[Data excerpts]
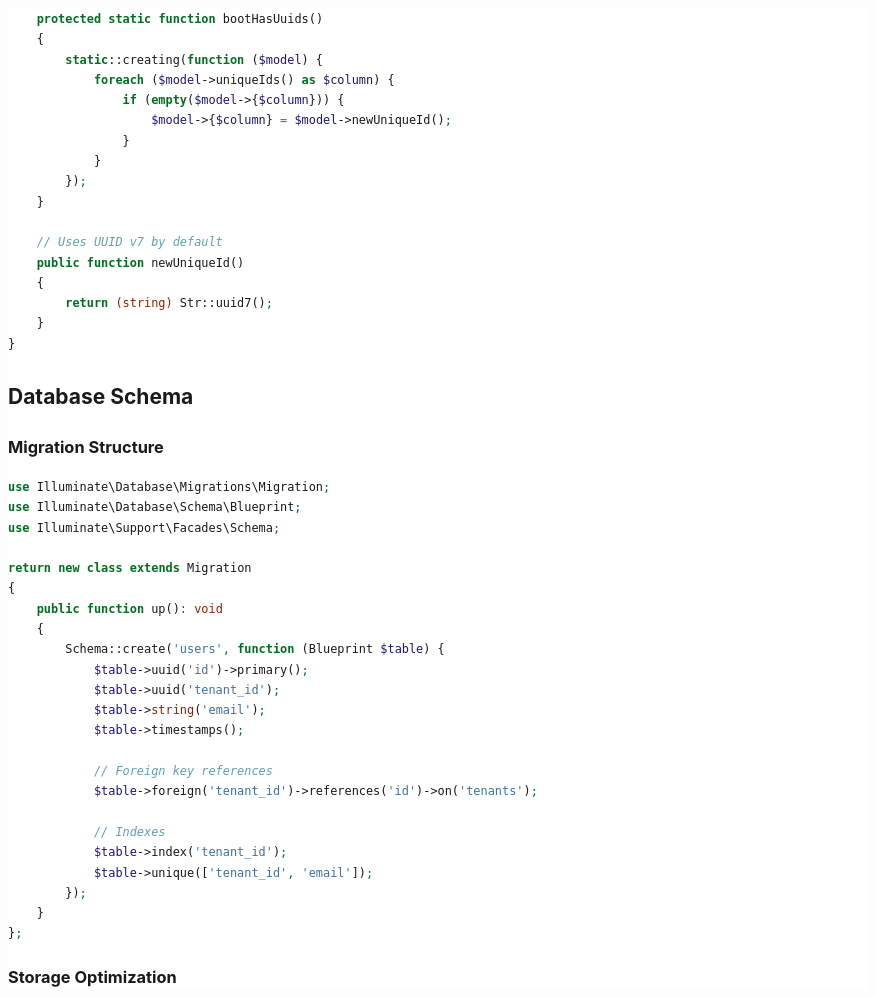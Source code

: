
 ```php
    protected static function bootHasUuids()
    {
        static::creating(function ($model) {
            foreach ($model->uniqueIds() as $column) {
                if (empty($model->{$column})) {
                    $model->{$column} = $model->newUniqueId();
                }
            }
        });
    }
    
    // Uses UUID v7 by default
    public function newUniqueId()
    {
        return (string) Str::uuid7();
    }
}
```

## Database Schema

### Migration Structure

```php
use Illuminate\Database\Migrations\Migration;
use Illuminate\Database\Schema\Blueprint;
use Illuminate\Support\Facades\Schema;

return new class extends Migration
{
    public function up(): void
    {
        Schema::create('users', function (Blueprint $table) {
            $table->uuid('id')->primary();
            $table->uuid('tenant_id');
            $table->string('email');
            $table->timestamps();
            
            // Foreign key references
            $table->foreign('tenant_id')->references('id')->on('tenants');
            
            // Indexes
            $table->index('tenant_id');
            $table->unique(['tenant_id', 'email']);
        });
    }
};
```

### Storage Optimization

...

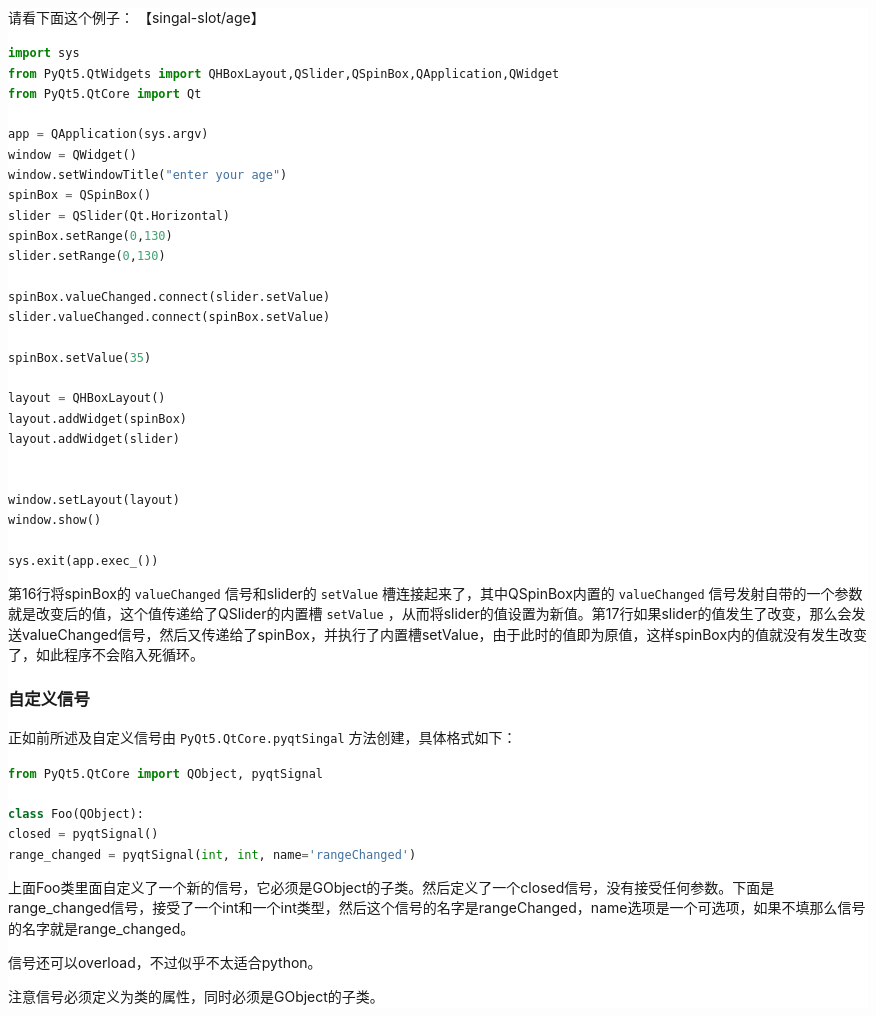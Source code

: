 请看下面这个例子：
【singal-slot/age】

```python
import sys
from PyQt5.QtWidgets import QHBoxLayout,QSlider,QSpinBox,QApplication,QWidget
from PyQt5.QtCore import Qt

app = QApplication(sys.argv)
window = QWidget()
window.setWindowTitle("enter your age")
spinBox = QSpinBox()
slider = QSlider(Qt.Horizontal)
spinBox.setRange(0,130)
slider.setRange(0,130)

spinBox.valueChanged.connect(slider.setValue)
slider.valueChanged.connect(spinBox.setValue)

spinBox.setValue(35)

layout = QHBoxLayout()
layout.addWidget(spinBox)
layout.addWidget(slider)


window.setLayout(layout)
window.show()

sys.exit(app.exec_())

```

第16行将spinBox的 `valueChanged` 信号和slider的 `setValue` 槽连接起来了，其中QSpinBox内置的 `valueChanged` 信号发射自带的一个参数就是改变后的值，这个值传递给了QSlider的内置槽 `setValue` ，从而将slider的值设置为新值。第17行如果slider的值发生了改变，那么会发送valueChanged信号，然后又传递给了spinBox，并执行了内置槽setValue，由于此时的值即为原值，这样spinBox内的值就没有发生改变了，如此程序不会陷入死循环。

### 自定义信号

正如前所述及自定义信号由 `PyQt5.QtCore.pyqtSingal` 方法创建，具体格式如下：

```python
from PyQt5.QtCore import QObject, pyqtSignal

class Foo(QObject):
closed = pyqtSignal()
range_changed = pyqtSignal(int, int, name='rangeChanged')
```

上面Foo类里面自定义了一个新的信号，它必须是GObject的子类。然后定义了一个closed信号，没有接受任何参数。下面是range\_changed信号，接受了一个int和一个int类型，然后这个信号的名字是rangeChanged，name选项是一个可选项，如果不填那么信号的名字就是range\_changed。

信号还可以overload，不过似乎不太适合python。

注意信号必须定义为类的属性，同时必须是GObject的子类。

What to produce = Answer with one number only: how many lines above contain the word "Migration".

Exercise solution = 3